Ungeachtet der kurzen Phase des Zweifels befürwortete Pacelli also Anfang Juli 1929 unverändert, Schreiber zum Weihbischof und künftigen Diözesanbischof von Berlin zu ernennen. In verspäteter Umsetzung der päpstlichen Instruktion kommunizierte er diesen Plan schließlich auch dem Breslauer Oberhirten und zwar noch am selben Tag, an dem er sich entschloss, seinen letzten Bericht nicht nach Rom zu übermitteln.79 Bertram zeigte sich von der Personalie hocherfreut: „Den Katholiken des Bistums Berlin kann man innig gratulieren zu einem so musterhaften Oberhirten, dessen Manneskraft, Vielseitigkeit, Schaffensfreude und geziemendes Auftreten zu den besten Hoffnungen berechtigt.“80 Direkt im Anschluss an dieses zustimmende Urteil bat der Nuntius den Meißener Diözesanbischof, ihn „zwecks einer wichtigen Mitteilung“81 in Berlin aufzusuchen.

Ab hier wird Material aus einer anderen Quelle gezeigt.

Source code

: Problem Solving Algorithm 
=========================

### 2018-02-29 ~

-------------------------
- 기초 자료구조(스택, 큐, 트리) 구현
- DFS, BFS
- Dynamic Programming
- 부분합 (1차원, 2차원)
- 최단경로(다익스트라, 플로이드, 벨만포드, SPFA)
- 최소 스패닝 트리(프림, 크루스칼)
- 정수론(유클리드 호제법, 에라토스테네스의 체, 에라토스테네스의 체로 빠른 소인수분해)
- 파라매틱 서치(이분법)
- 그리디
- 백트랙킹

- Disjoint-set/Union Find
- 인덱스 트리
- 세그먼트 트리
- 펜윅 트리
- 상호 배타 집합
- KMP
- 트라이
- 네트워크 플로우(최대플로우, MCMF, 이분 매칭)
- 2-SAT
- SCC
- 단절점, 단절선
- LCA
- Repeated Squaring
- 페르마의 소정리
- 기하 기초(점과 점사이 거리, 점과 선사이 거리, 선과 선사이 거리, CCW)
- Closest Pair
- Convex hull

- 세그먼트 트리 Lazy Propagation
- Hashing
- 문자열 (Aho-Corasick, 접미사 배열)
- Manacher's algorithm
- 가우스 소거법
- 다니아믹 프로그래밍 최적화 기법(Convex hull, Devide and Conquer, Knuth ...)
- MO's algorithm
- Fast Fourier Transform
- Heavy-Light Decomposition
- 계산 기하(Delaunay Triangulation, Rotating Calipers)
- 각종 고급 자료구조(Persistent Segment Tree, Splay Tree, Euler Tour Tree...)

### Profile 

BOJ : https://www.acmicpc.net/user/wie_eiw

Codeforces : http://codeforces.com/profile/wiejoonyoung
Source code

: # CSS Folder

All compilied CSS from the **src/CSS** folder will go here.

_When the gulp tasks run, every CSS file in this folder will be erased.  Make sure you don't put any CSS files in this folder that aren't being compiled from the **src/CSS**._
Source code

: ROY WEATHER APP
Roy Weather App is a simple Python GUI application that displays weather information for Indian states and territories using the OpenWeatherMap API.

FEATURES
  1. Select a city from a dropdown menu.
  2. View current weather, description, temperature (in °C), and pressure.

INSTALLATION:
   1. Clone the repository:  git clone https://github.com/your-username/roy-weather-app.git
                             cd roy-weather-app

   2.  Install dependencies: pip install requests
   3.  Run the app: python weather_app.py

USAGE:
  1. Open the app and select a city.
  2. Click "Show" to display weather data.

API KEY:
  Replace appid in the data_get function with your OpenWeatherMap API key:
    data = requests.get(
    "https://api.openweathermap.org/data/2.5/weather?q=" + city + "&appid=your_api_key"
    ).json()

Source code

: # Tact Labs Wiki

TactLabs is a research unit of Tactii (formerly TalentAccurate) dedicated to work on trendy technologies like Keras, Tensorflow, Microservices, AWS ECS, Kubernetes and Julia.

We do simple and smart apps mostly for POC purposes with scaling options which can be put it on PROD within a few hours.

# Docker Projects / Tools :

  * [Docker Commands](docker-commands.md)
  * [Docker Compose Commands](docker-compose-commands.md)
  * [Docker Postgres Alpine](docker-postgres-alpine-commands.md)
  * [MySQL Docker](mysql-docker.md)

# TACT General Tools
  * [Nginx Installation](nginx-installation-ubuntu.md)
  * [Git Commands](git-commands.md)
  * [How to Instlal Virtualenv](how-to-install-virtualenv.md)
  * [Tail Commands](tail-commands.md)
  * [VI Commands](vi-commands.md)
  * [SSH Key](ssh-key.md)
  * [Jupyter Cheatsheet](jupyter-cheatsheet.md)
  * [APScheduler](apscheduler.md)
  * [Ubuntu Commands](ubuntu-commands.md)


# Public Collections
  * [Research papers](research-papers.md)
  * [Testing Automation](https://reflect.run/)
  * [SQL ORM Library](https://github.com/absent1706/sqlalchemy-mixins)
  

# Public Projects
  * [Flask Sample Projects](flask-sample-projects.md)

Pacelli präferierte das Vier-Augen-Gespräch, um die binnenkirchlich wie kirchenextern weittragende Entscheidung zu kommunizieren und möglicherweise auf besondere persönliche Empfehlungen und Schwerpunkte hinzuweisen – zu denken ist hier an die von Pacelli selbst angekündigte Diskussion über die Ausbildung der Priesteramtskandidaten. Doch darüber bemerkte Pacelli nichts, als er knapp eine Woche nach der Audienz, die am 12. Juli stattfand,82 Gasparri informierte.83 Stattdessen berichtete er, seinem Gesprächspartner verdeutlicht zu haben, dass die päpstliche Anordnung, als Bischof nach Berlin zu gehen, angesichts der exponierten Wichtigkeit des dortigen Bischofsstuhls für Schreiber als „ein Beweis des besonderen Vertrauens und Wohlwollens von Seiten Seiner Heiligkeit“84 gelten könne. Schreiber sei sofort bereit gewesen, dem Willen des Papstes Folge zu leisten, habe aber auch die Nachteile angesprochen, die sich aus seinem Transfer für die Diözese Meißen ergäben. Dort habe er verschiedene Projekte initiiert, die seine Gegenwart noch für einige Jahre erfordern würden. Laut eigener Darstellung entgegnete Pacelli, dass der Heilige Stuhl gewiss für einen Nachfolger sorgen werde, der die begonnenen Unternehmungen vollende. Daraufhin habe Schreiber seiner Nomination zugestimmt.85

Dieser Punkt war damit geklärt. Pacelli überlegte weiter, welche Vorgehensweise bei der konkreten Einsetzung am praktikabelsten sei. Nach dem einmütigen Urteil „von sachkundigen Personen“86, die er vertraulich befragt habe – wiederum mündlich ohne schriftliche Belege im Nuntiaturarchiv –, sei es klug, bis nach dem Austausch der Ratifikationsurkunden am 13. August und damit bis zum letzten Akt der Verabschiedung des Preußenkonkordats zu warten. Auf diese Weise würden irgendwelche verhängnisvollen Auswirkungen und Polemiken in letzter Sekunde zulasten des Vertrags ausgeschlossen. Weil allerdings in Berlin noch kein Domkapitel existiere, sei eine Bischofswahl, wie im Preußenkonkordat vorgesehen,87 nicht möglich. Vielmehr müsse die Einsetzung Gegenstand einer „besonderen Vereinbarung“88 werden. Deshalb schlug Pacelli vor, die Regierung direkt nach der Übergabe der Ratifikationsdokumente von der Absicht des Heiligen Stuhls in Kenntnis zu setzen, Schreiber an die Spitze des neuen Bistums zu stellen und ihr umgehend die Möglichkeit zu geben, Einwände politischer Natur gegen den Erwählten vorzubringen. Es sei allerdings nicht davon auszugehen, dass sie Einspruch erheben werde. Da jedoch die Diözese nicht ohne dazugehörige Zirkumskriptionsbulle kanonisch errichtet werden könne, sei es wiederum nicht möglich, den Bischof sofort zu ernennen. Daher schwebte Pacelli als Lösung vor, dass Schreiber in der Zeit zwischen der Mitteilung an die Regierung und der Promulgation der Bulle provisorisch das Amt eines Apostolischen Administrators des Gebiets der aktuellen Delegatur von Berlin mit allen Vollmachten eines Diözesanbischofs übernehmen könnte. In diesem Fall würde bereits in angemessener Weise für die geistlichen Bedürfnisse der Gläubigen in diesem Gebiet gesorgt.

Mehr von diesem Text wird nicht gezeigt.